4. D'une part, M. D... fait valoir que le préfet du Rhône était informé de son état de santé et aurait dû, en conséquence, saisir le collège de médecins de l'Office français de l'immigration et de l'intégration avant de prendre à son encontre une mesure d'éloignement. Toutefois, si le requérant produit un certificat médical confidentiel, indiquant qu'il est atteint " d'un retard mental ou TSA avec trouble du comportement " établi le 14 mai 2019 par un médecin de la permanence d'accès aux soins du centre hospitalier Le Vinatier dans le cadre de l'instruction de sa demande d'hébergement en centre d'accueil en qualité de demandeur d'asile, il ne ressort des pièces du dossier ni que ce certificat médical a été remis au préfet du Rhône, ni que l'intéressé, qui n'a d'ailleurs pas sollicité son admission au séjour sur le fondement du 11° de l'article L. 31311 du code de l'entrée et du séjour des étrangers et du droit d'asile, aurait informé le préfet, avant que l'arrêté contesté ne soit pris, de ce qu'il souffrait de problèmes de santé de nature à le faire entrer dans le champ de ces dispositions ni encore qu'il aurait sollicité le bénéfice de la protection prévue au 10° de l'article L. 5114 du code de l'entrée et du séjour des étrangers et du droit d'asile.

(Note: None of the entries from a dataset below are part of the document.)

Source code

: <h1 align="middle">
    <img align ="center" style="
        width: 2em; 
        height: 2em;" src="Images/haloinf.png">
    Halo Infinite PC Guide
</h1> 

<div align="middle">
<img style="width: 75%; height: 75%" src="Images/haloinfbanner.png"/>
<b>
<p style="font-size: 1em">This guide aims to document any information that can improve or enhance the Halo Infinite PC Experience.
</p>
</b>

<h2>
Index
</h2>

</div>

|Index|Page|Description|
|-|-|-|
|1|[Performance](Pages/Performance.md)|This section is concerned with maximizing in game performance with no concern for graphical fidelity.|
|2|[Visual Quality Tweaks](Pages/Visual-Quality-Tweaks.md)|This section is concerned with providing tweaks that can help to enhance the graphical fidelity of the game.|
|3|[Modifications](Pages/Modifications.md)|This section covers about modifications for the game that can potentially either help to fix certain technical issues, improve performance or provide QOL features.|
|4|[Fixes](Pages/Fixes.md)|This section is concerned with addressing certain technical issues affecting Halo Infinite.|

Le préfet du Rhône ne peut ainsi être regardé comme ayant disposé, à la date de la décision attaquée, d'éléments suffisants permettant d'établir que le requérant présentait un état de santé susceptible de le faire entrer dans la catégorie des étrangers ne pouvant faire l'objet d'une obligation de quitter le territoire français. Dans de telles conditions, le préfet du Rhône n'était pas tenu de recueillir l'avis du collège de médecins de l'Office français de l'immigration et de l'intégration avant de prendre l'arrêté contesté.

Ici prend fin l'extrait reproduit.